While I accept his view of the "in-story" situation (I will post my rebuttal below), the fact is that if the sexes were reversed, the "in-story" justification would go out the window. Dare I bring up the shitstorm to end all shitstorms that was "Cross Ange," were everything was correct "in-story" and Zac was accusing anyone watching the show of degeneracy.

Now for the rebuttal, Ecchan is a classic sexual predator (now, she does not see herself that way, see my previous posts on the appropriate pathology), but her actions do not lie.
The first assault was classic "date rape" type stuff: "Oh baby, I am so sorry I did that to you, but I love you so much and you are so hot, I couldn't help myself" (and Hanabi is the perfect victim due to her issues, as I said before, replace Ecchan with Mugi or Leftover-kun and there would be no difference).

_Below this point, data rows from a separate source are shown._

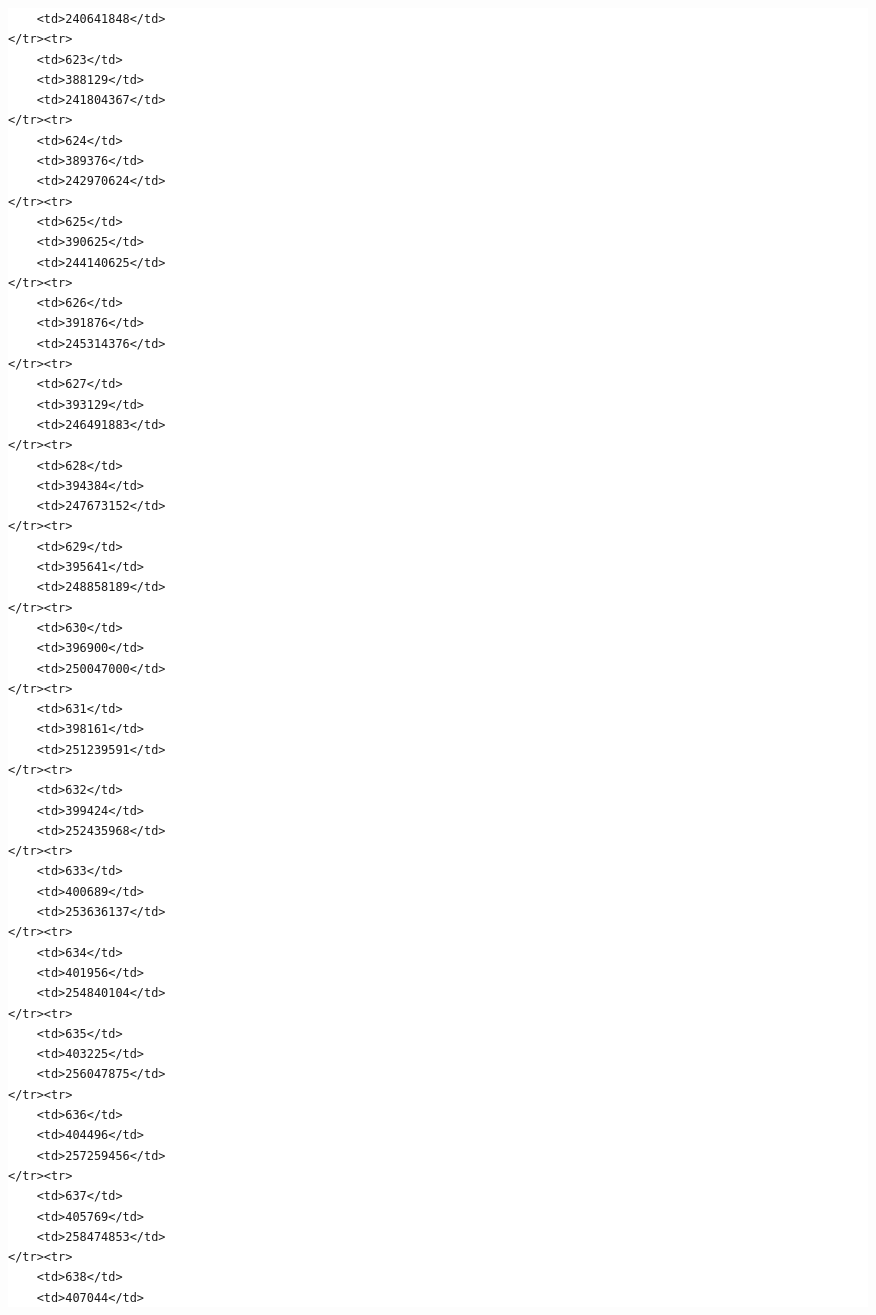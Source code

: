         <td>240641848</td>
    </tr><tr>
        <td>623</td>
        <td>388129</td>
        <td>241804367</td>
    </tr><tr>
        <td>624</td>
        <td>389376</td>
        <td>242970624</td>
    </tr><tr>
        <td>625</td>
        <td>390625</td>
        <td>244140625</td>
    </tr><tr>
        <td>626</td>
        <td>391876</td>
        <td>245314376</td>
    </tr><tr>
        <td>627</td>
        <td>393129</td>
        <td>246491883</td>
    </tr><tr>
        <td>628</td>
        <td>394384</td>
        <td>247673152</td>
    </tr><tr>
        <td>629</td>
        <td>395641</td>
        <td>248858189</td>
    </tr><tr>
        <td>630</td>
        <td>396900</td>
        <td>250047000</td>
    </tr><tr>
        <td>631</td>
        <td>398161</td>
        <td>251239591</td>
    </tr><tr>
        <td>632</td>
        <td>399424</td>
        <td>252435968</td>
    </tr><tr>
        <td>633</td>
        <td>400689</td>
        <td>253636137</td>
    </tr><tr>
        <td>634</td>
        <td>401956</td>
        <td>254840104</td>
    </tr><tr>
        <td>635</td>
        <td>403225</td>
        <td>256047875</td>
    </tr><tr>
        <td>636</td>
        <td>404496</td>
        <td>257259456</td>
    </tr><tr>
        <td>637</td>
        <td>405769</td>
        <td>258474853</td>
    </tr><tr>
        <td>638</td>
        <td>407044</td>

The second assault was the writer lazily affirming Ecchan's predatory nature. What she did in the library does not happen in real life, it is hentai short-hand for an abusive character to display their dominance. That Hanabi just "took it" is again the writer lazily making character points (as I stated above the writer is really lazy with the whole Ecchan-Hanabi relationship).

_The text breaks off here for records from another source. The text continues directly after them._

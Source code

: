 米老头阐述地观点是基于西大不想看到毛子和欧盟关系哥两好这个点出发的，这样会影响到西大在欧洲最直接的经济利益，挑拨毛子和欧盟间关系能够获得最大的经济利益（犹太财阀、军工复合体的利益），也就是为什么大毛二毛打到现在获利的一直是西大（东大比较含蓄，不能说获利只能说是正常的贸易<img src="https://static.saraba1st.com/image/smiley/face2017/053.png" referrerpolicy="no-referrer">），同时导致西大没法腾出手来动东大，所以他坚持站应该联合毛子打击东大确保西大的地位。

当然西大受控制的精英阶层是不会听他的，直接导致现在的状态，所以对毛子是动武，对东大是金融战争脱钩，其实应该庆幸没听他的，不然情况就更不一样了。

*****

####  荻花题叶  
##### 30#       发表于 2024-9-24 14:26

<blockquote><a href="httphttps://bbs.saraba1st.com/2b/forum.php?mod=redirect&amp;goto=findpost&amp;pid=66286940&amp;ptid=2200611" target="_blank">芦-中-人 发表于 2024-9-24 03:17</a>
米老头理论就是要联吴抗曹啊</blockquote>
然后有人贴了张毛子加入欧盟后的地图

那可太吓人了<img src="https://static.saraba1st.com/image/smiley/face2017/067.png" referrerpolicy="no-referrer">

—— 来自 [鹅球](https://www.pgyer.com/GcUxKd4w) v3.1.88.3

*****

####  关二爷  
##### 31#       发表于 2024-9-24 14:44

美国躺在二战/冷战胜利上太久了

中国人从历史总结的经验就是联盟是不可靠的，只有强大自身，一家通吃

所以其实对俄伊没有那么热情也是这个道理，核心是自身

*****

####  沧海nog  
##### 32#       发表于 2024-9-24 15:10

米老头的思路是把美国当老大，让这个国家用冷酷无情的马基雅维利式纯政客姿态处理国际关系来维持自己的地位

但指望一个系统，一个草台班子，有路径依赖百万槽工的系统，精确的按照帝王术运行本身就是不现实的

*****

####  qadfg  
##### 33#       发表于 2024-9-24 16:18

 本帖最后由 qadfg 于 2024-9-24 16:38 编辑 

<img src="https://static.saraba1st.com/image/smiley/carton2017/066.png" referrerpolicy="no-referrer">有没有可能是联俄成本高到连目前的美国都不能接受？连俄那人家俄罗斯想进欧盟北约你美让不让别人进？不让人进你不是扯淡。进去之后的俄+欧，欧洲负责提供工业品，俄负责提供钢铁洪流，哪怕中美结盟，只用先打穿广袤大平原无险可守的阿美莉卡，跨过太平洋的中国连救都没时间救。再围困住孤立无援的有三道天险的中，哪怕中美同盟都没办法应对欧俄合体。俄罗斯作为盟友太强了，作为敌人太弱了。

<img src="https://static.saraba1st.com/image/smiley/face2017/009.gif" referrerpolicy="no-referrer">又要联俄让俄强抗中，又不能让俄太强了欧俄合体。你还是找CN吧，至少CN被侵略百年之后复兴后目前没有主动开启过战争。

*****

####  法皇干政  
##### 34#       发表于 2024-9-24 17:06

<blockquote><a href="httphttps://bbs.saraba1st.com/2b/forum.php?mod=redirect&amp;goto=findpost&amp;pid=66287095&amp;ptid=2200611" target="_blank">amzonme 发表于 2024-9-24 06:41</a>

NB: To BSP, I listed the most blatant example above of the double standard, but your example does not apply since this whole "enlightened" critique of anime is only about five years old, while SP! is over a decade old, a time when we understood that anime were Japanese cartoons and due to their culture were horribly sexist and racist and that was the price of admission (or the reason for admission for some people).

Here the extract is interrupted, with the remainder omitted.